This was most certainly an excellent and versatile banana bread recipe. I was rather skeptical about the sour cream at the beginning, but it made for a great balancer with the sweetness of the bread.
Personally, I did not need that many loaves of the bread (although the one I baked disappeared in about 10 minutes), so I decided to take the recipe and scale it to "8" (which would give me the batter for 1 loaf of bread versus 4).
*PLEASE NOTE: the scaler of the recipe does not accommodate for the sour cream, so for my recipe making 1 loaf of bread, I only had to use 4 oz of sour cream, rather than the full 16 oz (one container). I also used light sour cream to scale back some calories from the servings.
In addition, I added a little crust to the surface of the bread to make it slightly crunchy. Just sprinkle it on top of the batter once it is in the loaf pan. I based it off of the crust from the "Zucchini Bread IV" recipe, but modified for my portion size.

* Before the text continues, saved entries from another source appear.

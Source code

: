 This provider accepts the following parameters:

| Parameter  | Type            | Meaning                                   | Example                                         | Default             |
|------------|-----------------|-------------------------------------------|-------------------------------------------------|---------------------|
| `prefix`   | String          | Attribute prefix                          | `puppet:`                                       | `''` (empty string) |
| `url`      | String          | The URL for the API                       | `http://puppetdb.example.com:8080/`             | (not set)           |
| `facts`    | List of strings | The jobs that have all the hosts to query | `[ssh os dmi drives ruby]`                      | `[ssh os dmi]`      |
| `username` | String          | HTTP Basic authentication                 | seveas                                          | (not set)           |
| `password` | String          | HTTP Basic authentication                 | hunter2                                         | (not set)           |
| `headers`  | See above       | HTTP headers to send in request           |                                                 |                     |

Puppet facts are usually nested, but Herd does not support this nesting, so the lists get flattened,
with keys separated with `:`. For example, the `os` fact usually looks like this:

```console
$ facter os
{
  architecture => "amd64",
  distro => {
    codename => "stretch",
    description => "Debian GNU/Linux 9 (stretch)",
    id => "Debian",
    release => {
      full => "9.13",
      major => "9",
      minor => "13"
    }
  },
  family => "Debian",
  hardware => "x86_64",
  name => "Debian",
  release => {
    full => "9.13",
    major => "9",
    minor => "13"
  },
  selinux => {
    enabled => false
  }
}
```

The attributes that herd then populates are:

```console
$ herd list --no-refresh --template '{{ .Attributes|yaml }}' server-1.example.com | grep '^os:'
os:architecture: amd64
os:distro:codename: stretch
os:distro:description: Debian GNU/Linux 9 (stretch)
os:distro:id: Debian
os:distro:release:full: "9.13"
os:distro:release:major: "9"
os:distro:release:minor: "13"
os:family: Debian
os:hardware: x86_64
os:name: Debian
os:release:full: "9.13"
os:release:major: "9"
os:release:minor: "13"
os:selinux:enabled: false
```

For the one loaf, it goes as follows:
- 1/8 cup brown sugar
- 1/8 cup all-purpose flour
- 1/4 tablespoon butter
- 1/4 teaspoon cinnamon
After about an hour, I'd also suggest melting a pat of butter and drizzling it on the top of the bread, just so the crust can glaze over just a bit.
Since I only had a 8.5" x 4.5" loaf pan available, I adjusted the cooking time to roughly 1 hour and 15 minutes (still at 300 degrees) and let the bread sit for 10 minutes before taking it out of the loaf pan.